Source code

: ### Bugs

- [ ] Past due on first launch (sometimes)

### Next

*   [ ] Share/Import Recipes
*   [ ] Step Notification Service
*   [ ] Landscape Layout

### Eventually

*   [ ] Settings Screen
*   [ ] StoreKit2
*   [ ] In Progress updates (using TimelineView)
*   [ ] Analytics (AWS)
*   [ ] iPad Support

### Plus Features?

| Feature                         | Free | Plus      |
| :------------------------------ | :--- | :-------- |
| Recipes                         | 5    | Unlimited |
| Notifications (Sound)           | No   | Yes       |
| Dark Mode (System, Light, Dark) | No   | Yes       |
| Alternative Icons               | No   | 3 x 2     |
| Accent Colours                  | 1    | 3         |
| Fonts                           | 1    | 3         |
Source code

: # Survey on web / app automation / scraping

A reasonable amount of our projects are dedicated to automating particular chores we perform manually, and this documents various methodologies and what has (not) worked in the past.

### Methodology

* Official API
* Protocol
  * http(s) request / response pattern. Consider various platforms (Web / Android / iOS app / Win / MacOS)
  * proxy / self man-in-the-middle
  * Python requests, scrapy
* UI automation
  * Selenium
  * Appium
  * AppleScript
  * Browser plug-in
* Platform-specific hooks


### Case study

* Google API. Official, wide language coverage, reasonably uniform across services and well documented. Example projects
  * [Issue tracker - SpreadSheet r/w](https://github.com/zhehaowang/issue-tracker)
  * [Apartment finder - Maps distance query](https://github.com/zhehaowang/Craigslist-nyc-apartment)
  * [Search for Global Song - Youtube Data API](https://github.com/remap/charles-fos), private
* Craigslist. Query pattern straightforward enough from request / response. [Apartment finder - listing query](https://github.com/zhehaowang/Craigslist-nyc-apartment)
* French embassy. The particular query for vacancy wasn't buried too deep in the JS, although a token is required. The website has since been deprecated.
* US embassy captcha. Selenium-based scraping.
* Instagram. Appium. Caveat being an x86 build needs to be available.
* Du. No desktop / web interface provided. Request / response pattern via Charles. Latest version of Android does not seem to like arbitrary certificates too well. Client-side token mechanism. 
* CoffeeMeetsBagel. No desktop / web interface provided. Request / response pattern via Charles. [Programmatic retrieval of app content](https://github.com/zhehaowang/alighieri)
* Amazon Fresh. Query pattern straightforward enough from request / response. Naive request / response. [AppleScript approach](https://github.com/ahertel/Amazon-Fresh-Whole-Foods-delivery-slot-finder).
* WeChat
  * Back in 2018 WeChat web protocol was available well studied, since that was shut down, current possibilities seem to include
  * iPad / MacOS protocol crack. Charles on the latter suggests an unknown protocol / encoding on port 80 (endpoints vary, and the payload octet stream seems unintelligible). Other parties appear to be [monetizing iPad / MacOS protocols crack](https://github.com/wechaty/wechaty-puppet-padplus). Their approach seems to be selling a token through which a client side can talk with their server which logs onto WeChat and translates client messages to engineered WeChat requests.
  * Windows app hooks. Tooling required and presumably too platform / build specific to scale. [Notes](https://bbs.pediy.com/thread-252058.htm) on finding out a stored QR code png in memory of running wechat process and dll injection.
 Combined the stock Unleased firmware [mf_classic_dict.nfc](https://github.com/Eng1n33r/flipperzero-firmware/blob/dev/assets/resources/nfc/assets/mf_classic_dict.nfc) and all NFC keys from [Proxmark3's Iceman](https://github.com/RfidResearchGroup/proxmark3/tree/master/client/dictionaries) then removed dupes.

****************

◆ **EXERCISE DETAILS**: The required output is the full set of entries, reproduced verbatim.

◆ **SOLUTION FOR THIS EXERCISE**:
Source code

: ### Bugs

- [ ] Past due on first launch (sometimes)

### Next

*   [ ] Share/Import Recipes
*   [ ] Step Notification Service
*   [ ] Landscape Layout

### Eventually

*   [ ] Settings Screen
*   [ ] StoreKit2
*   [ ] In Progress updates (using TimelineView)
*   [ ] Analytics (AWS)
*   [ ] iPad Support

### Plus Features?

| Feature                         | Free | Plus      |
| :------------------------------ | :--- | :-------- |
| Recipes                         | 5    | Unlimited |
| Notifications (Sound)           | No   | Yes       |
| Dark Mode (System, Light, Dark) | No   | Yes       |
| Alternative Icons               | No   | 3 x 2     |
| Accent Colours                  | 1    | 3         |
| Fonts                           | 1    | 3         |
Source code

: # Survey on web / app automation / scraping

A reasonable amount of our projects are dedicated to automating particular chores we perform manually, and this documents various methodologies and what has (not) worked in the past.

### Methodology

* Official API
* Protocol
  * http(s) request / response pattern. Consider various platforms (Web / Android / iOS app / Win / MacOS)
  * proxy / self man-in-the-middle
  * Python requests, scrapy
* UI automation
  * Selenium
  * Appium
  * AppleScript
  * Browser plug-in
* Platform-specific hooks


### Case study

* Google API. Official, wide language coverage, reasonably uniform across services and well documented. Example projects
  * [Issue tracker - SpreadSheet r/w](https://github.com/zhehaowang/issue-tracker)
  * [Apartment finder - Maps distance query](https://github.com/zhehaowang/Craigslist-nyc-apartment)
  * [Search for Global Song - Youtube Data API](https://github.com/remap/charles-fos), private
* Craigslist. Query pattern straightforward enough from request / response. [Apartment finder - listing query](https://github.com/zhehaowang/Craigslist-nyc-apartment)
* French embassy. The particular query for vacancy wasn't buried too deep in the JS, although a token is required. The website has since been deprecated.
* US embassy captcha. Selenium-based scraping.
* Instagram. Appium. Caveat being an x86 build needs to be available.
* Du. No desktop / web interface provided. Request / response pattern via Charles. Latest version of Android does not seem to like arbitrary certificates too well. Client-side token mechanism. 
* CoffeeMeetsBagel. No desktop / web interface provided. Request / response pattern via Charles. [Programmatic retrieval of app content](https://github.com/zhehaowang/alighieri)
* Amazon Fresh. Query pattern straightforward enough from request / response. Naive request / response. [AppleScript approach](https://github.com/ahertel/Amazon-Fresh-Whole-Foods-delivery-slot-finder).
* WeChat
  * Back in 2018 WeChat web protocol was available well studied, since that was shut down, current possibilities seem to include
  * iPad / MacOS protocol crack. Charles on the latter suggests an unknown protocol / encoding on port 80 (endpoints vary, and the payload octet stream seems unintelligible). Other parties appear to be [monetizing iPad / MacOS protocols crack](https://github.com/wechaty/wechaty-puppet-padplus). Their approach seems to be selling a token through which a client side can talk with their server which logs onto WeChat and translates client messages to engineered WeChat requests.
  * Windows app hooks. Tooling required and presumably too platform / build specific to scale. [Notes](https://bbs.pediy.com/thread-252058.htm) on finding out a stored QR code png in memory of running wechat process and dll injection.
 Combined the stock Unleased firmware [mf_classic_dict.nfc](https://github.com/Eng1n33r/flipperzero-firmware/blob/dev/assets/resources/nfc/assets/mf_classic_dict.nfc) and all NFC keys from [Proxmark3's Iceman](https://github.com/RfidResearchGroup/proxmark3/tree/master/client/dictionaries) then removed dupes.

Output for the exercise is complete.